After more than a year of negotiations, a 97-year-old former concentration camp secretary is being pleaded in the Stutthof trial. It could be the last major trial of its kind.
Youth penalty demanded in the trial against former concentration camp secretary: In the trial against a 97-year-old former typist in the Stutthof concentration camp, the public prosecutor’s office demanded a sentence of two years on probation. Prosecutor Maxi Wantzen said Tuesday before the Itzehoe District Court that she was convinced that the accused was guilty of aiding and abetting more than 10,000 cases of insidious and gruesome murder. “This procedure is of outstanding historical importance,” said the prosecutor. It may be the last of its kind.
The defendant Irmgard F. worked from June 1943 to April 1945 at the age of 18 to 19 as a civilian employee in the headquarters of the concentration camp near Danzig. Because she was still so young at the time, the public prosecutor demanded that the woman be sentenced under juvenile criminal law. “There can be no just compensation for guilt and no reparation for Nazi injustice,” said Wantzen.

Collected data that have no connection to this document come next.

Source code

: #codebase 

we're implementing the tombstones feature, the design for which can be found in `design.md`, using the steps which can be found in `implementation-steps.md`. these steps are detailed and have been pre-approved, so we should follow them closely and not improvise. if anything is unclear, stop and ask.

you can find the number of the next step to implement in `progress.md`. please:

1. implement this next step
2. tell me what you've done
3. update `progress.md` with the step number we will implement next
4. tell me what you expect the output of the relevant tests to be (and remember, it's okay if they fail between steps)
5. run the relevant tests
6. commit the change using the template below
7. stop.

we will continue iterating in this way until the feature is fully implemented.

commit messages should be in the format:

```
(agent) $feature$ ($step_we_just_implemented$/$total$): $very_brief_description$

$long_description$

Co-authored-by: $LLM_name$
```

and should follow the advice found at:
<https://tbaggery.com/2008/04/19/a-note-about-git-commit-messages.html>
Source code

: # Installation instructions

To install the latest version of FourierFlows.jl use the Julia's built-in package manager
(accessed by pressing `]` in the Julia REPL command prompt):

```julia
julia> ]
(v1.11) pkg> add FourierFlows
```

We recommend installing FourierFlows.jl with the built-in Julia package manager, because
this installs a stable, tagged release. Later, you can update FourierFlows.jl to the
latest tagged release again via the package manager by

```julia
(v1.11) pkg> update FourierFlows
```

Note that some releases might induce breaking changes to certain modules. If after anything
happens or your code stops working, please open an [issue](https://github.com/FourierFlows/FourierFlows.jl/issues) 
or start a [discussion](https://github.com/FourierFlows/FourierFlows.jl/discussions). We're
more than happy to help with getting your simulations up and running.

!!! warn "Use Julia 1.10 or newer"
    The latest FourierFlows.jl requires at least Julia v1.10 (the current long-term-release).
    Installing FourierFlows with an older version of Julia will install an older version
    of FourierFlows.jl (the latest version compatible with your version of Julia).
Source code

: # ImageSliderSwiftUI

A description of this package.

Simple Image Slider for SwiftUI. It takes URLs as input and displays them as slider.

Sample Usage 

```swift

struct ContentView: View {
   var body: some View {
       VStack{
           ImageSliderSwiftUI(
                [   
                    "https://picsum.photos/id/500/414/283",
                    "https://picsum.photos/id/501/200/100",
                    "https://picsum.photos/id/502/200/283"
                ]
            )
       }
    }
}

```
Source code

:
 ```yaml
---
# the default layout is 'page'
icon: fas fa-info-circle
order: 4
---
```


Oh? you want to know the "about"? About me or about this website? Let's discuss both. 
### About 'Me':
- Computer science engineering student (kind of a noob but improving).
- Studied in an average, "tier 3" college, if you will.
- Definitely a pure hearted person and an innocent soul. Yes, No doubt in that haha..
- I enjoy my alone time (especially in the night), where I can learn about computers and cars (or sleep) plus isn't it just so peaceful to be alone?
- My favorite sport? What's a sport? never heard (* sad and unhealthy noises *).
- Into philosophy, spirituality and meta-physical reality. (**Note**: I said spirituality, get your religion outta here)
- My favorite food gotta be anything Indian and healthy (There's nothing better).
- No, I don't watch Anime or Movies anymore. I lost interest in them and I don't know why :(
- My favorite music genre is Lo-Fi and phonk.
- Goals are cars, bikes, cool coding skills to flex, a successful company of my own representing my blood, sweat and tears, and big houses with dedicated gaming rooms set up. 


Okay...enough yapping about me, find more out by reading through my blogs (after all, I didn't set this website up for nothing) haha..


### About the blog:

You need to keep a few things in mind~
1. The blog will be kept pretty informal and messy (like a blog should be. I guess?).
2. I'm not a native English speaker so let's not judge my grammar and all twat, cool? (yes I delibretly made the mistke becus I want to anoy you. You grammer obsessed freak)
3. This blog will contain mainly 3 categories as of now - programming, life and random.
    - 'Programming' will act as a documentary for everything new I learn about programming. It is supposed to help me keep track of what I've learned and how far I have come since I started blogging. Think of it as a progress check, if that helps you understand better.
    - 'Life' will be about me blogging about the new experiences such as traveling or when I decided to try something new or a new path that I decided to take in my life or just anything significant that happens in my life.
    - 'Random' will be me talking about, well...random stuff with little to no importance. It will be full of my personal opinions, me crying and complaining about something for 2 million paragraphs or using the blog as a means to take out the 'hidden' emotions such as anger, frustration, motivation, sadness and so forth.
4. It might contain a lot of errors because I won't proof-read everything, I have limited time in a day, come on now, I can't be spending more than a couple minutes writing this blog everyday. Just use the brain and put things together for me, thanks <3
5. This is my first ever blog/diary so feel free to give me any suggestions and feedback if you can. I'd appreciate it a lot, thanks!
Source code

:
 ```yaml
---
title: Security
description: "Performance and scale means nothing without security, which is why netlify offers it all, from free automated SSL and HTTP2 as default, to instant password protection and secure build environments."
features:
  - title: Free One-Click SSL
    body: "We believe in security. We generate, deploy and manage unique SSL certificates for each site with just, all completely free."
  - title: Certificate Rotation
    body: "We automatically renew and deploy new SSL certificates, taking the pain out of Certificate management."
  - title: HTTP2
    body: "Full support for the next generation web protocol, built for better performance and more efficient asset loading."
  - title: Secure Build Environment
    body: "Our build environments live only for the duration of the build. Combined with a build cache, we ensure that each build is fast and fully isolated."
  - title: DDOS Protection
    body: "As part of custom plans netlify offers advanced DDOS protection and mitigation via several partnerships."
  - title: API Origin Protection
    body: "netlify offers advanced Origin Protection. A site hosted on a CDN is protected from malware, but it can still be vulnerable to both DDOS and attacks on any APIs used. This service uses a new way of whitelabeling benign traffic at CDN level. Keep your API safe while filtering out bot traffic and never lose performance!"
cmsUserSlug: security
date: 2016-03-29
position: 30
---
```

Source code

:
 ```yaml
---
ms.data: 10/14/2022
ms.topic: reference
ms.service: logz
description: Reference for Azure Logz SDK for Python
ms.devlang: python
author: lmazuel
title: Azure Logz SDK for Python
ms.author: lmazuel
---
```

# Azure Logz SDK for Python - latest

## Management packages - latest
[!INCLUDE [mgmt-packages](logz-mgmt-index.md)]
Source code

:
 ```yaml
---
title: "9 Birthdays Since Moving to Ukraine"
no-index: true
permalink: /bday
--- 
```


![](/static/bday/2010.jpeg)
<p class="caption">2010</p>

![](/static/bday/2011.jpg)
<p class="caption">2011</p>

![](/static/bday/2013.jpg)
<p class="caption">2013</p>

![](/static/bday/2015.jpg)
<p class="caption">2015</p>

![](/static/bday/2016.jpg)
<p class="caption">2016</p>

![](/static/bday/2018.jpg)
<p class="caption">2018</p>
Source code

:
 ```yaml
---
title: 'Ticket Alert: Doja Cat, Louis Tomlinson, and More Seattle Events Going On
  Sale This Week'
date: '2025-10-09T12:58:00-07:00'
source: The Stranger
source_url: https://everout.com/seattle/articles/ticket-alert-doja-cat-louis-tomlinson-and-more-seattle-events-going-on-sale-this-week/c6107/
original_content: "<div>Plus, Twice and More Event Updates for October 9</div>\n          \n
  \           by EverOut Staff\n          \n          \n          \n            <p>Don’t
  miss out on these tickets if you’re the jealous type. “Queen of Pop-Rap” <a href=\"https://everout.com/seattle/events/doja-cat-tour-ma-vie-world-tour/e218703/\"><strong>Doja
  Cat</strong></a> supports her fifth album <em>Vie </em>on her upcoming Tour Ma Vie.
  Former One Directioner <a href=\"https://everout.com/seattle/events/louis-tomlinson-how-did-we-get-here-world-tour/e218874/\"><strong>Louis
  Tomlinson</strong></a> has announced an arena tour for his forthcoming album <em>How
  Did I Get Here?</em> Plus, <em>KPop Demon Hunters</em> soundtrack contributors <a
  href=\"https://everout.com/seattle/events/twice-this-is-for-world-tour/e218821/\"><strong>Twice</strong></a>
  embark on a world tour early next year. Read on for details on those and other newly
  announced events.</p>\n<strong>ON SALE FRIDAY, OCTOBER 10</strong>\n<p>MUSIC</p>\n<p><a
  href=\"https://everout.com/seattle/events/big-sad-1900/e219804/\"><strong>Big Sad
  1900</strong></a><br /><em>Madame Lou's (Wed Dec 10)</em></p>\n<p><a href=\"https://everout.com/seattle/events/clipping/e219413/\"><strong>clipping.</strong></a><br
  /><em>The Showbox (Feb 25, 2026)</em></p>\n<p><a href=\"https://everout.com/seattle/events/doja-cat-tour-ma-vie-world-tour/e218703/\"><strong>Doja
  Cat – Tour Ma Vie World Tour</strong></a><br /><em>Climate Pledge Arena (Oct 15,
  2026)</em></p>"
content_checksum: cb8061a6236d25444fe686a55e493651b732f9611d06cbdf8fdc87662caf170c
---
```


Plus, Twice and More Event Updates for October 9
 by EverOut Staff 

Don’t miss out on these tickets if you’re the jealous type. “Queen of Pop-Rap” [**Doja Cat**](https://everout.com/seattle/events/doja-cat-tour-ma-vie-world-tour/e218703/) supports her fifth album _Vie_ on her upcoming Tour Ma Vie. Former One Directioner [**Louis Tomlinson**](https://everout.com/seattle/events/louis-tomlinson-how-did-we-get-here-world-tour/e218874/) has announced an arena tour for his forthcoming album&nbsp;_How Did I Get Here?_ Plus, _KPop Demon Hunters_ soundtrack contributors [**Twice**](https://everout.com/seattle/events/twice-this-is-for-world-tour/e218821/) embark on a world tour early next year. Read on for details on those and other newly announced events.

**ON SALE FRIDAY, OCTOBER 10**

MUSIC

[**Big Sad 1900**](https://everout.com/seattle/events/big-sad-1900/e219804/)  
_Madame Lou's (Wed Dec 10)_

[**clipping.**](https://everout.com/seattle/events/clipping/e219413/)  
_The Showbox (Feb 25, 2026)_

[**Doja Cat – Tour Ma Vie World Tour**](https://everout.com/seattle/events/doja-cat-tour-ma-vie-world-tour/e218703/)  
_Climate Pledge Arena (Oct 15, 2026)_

According to the prosecution, Irmgard F.’s paperwork ensured that the camp could be maintained. Due to her willingness to work, she was an important support for the camp commandant and his adjutants. The accused had never commented on the allegations against her in the process that had been going on for more than a year.
Before the pleading, the presiding judge of the criminal court, Dominik Groß, had rejected an application for the historical expert Stefan Hördler to be rejected. The defense attorney for the accused, Wolf Molkentin, had accused the expert of a lack of impartiality.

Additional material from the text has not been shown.